Last time I checked Market Economy works in the field this is why he needs a disclaimer statement. Why are you using one? Are you now fronting as someone who is in DOWS and/or is regulated by the SEC?

Wow, now you are more expert than the expert. Funny.

Quote:
Originally Posted by NALs
DISCLAIMER: Never make an investment decision based on what you have read, heared, and/or believe is going to happen without consulting with your financial advisor. Only you are responsible for your investment decisions.


You are asking questions that no one has a definite answer to, because as the old saying goes "it's not over until it's over".

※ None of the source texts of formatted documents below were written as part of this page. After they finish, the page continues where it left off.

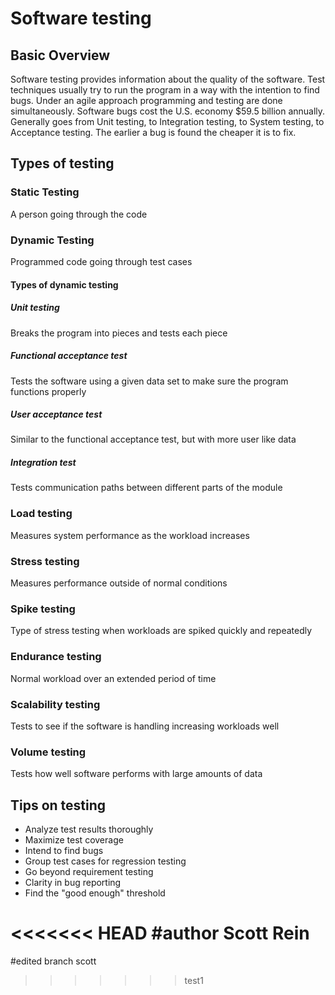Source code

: # Software testing
## Basic Overview
Software testing provides information about the quality of the software.
Test techniques usually try to run the program in a way with the intention to find bugs.
Under an agile approach programming and testing are done simultaneously.
Software bugs cost the U.S. economy $59.5 billion annually.
Generally goes from Unit testing, to Integration testing, to System testing, to Acceptance testing.
The earlier a bug is found the cheaper it is to fix.
## Types of testing
### Static Testing
A person going through the code
### Dynamic Testing
Programmed code going through test cases
#### Types of dynamic testing
##### Unit testing
Breaks the program into pieces and tests each piece
##### Functional acceptance test
Tests the software using a given data set to make sure the program functions properly
##### User acceptance test
Similar to the functional acceptance test, but with more user like data
##### Integration test
Tests communication paths between different parts of the module
### Load testing
Measures system performance as the workload increases
### Stress testing
Measures performance outside of normal conditions
### Spike testing
Type of stress testing when workloads are spiked quickly and repeatedly
### Endurance testing
Normal workload over an extended period of time
### Scalability testing
Tests to see if the software is handling increasing workloads well
### Volume testing
Tests how well software performs with large amounts of data
## Tips on testing
* Analyze test results thoroughly
* Maximize test coverage
* Intend to find bugs
* Group test cases for regression testing
* Go beyond requirement testing
* Clarity in bug reporting
* Find the "good enough" threshold

<<<<<<< HEAD
#author
Scott Rein
=======
#edited branch
scott
>>>>>>> test1
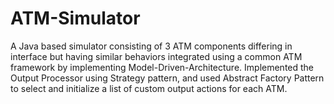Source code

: # ATM-Simulator
A Java based simulator consisting of 3 ATM components differing in interface but having similar behaviors integrated  using a common ATM framework by implementing Model-Driven-Architecture. Implemented the Output Processor using Strategy  pattern, and used Abstract Factory Pattern to select and initialize a list of custom output actions for each ATM.
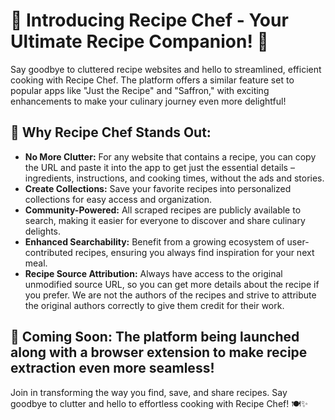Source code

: # 🚀 Introducing Recipe Chef - Your Ultimate Recipe Companion! 🚀

Say goodbye to cluttered recipe websites and hello to streamlined, efficient cooking with Recipe Chef. The platform offers a similar feature set to popular apps like "Just the Recipe" and "Saffron," with exciting enhancements to make your culinary journey even more delightful!

## 🌟 Why Recipe Chef Stands Out:

- **No More Clutter:** For any website that contains a recipe, you can copy the URL and paste it into the app to get just the essential details – ingredients, instructions, and cooking times, without the ads and stories.
- **Create Collections:** Save your favorite recipes into personalized collections for easy access and organization.
- **Community-Powered:** All scraped recipes are publicly available to search, making it easier for everyone to discover and share culinary delights.
- **Enhanced Searchability:** Benefit from a growing ecosystem of user-contributed recipes, ensuring you always find inspiration for your next meal.
- **Recipe Source Attribution:** Always have access to the original unmodified source URL, so you can get more details about the recipe if you prefer. We are not the authors of the recipes and strive to attribute the original authors correctly to give them credit for their work.

## 🔧 Coming Soon: The platform being launched along with a browser extension to make recipe extraction even more seamless!

Join in transforming the way you find, save, and share recipes. Say goodbye to clutter and hello to effortless cooking with Recipe Chef! 🍽️✨
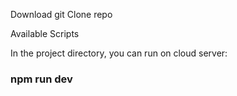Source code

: Download git Clone repo

Available Scripts

In the project directory, you can run on cloud server:

### npm run dev
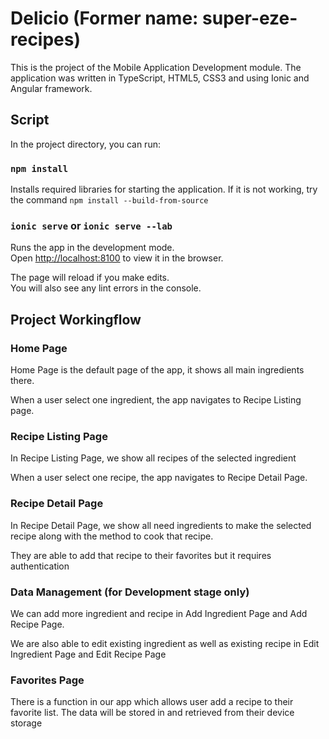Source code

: # Delicio (Former name: super-eze-recipes)
This is the project of the Mobile Application Development module. The application was written in TypeScript, HTML5, CSS3 and using Ionic and Angular framework.

## Script

In the project directory, you can run:

### `npm install`

Installs required libraries for starting the application. If it is not working, try the command `npm install --build-from-source`

### `ionic serve` or `ionic serve --lab`

Runs the app in the development mode.<br>
Open [http://localhost:8100](http://localhost:8100) to view it in the browser.

The page will reload if you make edits.<br>
You will also see any lint errors in the console.

## Project Workingflow

### Home Page

Home Page is the default page of the app, it shows all main ingredients there.

When a user select one ingredient, the app navigates to Recipe Listing page.

### Recipe Listing Page

In Recipe Listing Page, we show all recipes of the selected ingredient

When a user select one recipe, the app navigates to Recipe Detail Page.

### Recipe Detail Page

In Recipe Detail Page, we show all need ingredients to make the selected recipe along with the method to cook that recipe.

They are able to add that recipe to their favorites but it requires authentication

### Data Management (for Development stage only)

We can add more ingredient and recipe in Add Ingredient Page and Add Recipe Page.

We are also able to edit existing ingredient as well as existing recipe in Edit Ingredient Page and Edit Recipe Page

### Favorites Page

There is a function in our app which allows user add a recipe to their favorite list. The data will be stored in and retrieved from their device storage
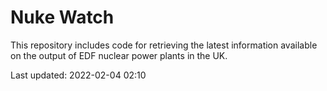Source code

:# Nuke Watch

This repository includes code for retrieving the latest information available on the output of EDF nuclear power plants in the UK.

Last updated: 2022-02-04 02:10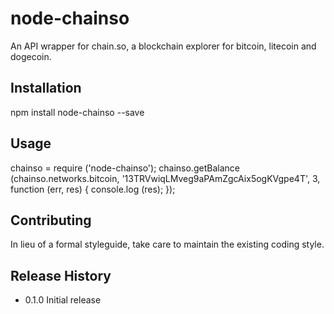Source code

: node-chainso
============

An API wrapper for chain.so, a blockchain explorer for bitcoin, litecoin and dogecoin.

## Installation

  npm install node-chainso --save

## Usage

  chainso = require ('node-chainso');
  chainso.getBalance (chainso.networks.bitcoin, '13TRVwiqLMveg9aPAmZgcAix5ogKVgpe4T', 3, function (err, res) { console.log (res); });


## Contributing

In lieu of a formal styleguide, take care to maintain the existing coding style.


## Release History

* 0.1.0 Initial release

However, historically the price of Gold increases along with inflation. If you have purchased any bonds (either foreign or domestic) you should look into buying some gold as a hedge for your investment.

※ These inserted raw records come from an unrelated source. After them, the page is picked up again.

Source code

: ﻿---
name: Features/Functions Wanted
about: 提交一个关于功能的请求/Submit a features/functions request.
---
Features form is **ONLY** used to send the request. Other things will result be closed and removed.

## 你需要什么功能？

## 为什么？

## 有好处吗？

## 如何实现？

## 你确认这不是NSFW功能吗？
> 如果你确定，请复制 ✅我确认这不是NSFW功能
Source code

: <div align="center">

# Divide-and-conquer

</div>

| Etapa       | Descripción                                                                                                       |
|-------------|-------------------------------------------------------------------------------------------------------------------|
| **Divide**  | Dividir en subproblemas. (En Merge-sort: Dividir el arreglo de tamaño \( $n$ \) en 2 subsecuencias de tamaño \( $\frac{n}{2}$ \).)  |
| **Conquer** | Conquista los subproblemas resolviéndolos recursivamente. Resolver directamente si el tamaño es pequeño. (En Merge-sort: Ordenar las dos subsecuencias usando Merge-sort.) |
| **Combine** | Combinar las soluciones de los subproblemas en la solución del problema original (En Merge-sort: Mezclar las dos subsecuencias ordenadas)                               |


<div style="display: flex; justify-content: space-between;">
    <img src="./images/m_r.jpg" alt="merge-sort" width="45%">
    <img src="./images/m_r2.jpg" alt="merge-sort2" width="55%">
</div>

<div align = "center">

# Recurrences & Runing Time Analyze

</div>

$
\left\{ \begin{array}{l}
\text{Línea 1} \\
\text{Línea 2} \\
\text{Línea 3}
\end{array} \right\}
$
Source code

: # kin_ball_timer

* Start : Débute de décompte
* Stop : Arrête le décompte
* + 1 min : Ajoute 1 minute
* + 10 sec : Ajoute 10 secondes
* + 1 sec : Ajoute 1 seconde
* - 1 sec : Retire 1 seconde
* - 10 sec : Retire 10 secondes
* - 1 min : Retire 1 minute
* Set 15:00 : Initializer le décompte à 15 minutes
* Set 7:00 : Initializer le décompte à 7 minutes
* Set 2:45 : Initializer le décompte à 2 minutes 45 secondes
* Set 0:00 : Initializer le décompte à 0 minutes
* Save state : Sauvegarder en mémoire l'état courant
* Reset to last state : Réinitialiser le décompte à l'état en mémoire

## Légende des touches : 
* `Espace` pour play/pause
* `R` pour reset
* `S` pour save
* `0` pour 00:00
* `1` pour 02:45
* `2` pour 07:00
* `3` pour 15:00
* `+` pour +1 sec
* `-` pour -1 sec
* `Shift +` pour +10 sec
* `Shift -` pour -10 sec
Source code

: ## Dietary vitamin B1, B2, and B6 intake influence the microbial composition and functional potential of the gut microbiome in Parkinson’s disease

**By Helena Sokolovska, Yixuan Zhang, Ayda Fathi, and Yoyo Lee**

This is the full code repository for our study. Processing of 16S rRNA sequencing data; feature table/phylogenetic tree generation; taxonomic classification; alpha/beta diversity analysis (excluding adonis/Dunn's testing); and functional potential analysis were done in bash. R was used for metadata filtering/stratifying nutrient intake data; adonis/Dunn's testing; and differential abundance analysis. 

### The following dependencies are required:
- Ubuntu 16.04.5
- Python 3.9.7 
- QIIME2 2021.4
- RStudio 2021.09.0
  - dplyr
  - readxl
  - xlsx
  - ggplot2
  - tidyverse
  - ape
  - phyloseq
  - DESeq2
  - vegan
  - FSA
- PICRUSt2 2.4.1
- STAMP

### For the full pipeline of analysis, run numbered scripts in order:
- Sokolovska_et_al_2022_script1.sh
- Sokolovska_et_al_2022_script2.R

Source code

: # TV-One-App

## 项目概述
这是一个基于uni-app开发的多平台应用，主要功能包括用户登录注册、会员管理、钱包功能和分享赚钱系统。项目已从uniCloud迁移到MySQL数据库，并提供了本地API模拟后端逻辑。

Remember, gold in itself is a very speculative investment, but it's much better than the effect inflation has on bonds through an increase in interest rates and thus, a fall in the price of such.

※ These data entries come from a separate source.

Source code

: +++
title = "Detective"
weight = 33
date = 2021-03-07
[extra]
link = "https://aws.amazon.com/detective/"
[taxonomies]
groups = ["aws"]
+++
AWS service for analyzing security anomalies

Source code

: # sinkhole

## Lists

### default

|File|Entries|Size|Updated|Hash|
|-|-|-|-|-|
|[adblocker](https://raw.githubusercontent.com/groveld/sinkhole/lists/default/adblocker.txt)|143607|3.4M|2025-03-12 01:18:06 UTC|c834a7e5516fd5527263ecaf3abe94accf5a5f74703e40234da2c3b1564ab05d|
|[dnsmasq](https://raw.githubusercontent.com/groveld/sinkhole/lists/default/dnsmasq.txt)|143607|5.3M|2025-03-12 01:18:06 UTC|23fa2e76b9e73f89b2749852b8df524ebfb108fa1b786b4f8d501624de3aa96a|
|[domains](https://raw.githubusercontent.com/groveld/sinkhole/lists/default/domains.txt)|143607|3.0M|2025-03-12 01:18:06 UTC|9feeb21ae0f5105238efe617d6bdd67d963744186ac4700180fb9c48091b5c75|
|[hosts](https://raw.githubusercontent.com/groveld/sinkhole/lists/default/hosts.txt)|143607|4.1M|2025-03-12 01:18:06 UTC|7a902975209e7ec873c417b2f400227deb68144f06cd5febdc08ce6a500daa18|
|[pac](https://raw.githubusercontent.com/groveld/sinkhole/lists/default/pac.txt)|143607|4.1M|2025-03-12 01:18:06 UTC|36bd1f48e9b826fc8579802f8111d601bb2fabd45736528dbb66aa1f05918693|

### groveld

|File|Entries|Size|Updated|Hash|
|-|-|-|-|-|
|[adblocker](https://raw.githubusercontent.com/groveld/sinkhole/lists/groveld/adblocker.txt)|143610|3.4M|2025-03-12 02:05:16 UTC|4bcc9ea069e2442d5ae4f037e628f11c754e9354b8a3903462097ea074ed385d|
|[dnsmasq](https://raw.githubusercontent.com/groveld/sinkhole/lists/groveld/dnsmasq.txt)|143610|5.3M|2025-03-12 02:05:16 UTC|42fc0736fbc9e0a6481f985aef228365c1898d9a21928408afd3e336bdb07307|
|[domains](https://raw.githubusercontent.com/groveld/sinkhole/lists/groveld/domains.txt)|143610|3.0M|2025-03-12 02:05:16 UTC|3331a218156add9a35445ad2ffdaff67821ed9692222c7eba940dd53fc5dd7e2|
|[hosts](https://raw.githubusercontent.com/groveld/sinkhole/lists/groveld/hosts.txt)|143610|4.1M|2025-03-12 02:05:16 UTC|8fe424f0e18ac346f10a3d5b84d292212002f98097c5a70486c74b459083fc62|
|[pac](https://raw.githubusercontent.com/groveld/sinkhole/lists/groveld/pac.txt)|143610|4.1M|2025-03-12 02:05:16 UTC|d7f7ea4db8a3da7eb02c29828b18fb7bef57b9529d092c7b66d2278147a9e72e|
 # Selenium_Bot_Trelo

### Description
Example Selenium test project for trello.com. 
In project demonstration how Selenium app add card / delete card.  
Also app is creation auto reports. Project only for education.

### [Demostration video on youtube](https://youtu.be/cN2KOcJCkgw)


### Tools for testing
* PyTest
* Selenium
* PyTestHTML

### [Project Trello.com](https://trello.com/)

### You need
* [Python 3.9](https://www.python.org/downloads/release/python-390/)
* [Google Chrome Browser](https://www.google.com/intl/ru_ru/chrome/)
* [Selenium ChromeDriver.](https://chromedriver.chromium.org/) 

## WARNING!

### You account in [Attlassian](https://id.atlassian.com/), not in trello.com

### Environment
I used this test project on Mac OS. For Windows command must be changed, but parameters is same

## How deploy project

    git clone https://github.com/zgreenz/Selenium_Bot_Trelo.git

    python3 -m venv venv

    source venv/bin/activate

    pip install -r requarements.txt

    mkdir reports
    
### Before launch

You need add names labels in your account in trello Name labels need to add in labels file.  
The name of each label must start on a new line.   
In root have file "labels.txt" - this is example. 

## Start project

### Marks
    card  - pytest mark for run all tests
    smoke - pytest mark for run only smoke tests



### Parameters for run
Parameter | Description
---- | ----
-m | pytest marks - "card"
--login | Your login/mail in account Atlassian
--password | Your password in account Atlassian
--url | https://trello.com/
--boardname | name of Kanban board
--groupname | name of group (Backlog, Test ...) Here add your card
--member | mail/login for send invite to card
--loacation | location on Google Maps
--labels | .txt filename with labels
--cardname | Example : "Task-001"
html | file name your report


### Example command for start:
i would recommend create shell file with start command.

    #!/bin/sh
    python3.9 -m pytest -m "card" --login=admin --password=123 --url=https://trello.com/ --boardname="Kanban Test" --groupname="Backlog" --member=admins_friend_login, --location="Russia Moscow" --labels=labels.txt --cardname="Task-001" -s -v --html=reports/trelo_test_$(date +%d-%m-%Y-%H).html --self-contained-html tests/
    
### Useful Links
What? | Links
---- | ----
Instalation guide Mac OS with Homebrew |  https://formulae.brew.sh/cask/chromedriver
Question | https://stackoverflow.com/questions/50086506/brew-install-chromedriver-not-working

The housing market across the US is a very regional "thing". In some places the boom has leveled, though not busted, while in other markets it continues. The most dynamic markets (ie. NYC, Miami, etc) tend to be the real estate markets with significant foreign influences and those are the markets that are doing better than the more domestic oriented markets. Keep in mind that there are places in the US that have completely missed the boat in this boom all together as well.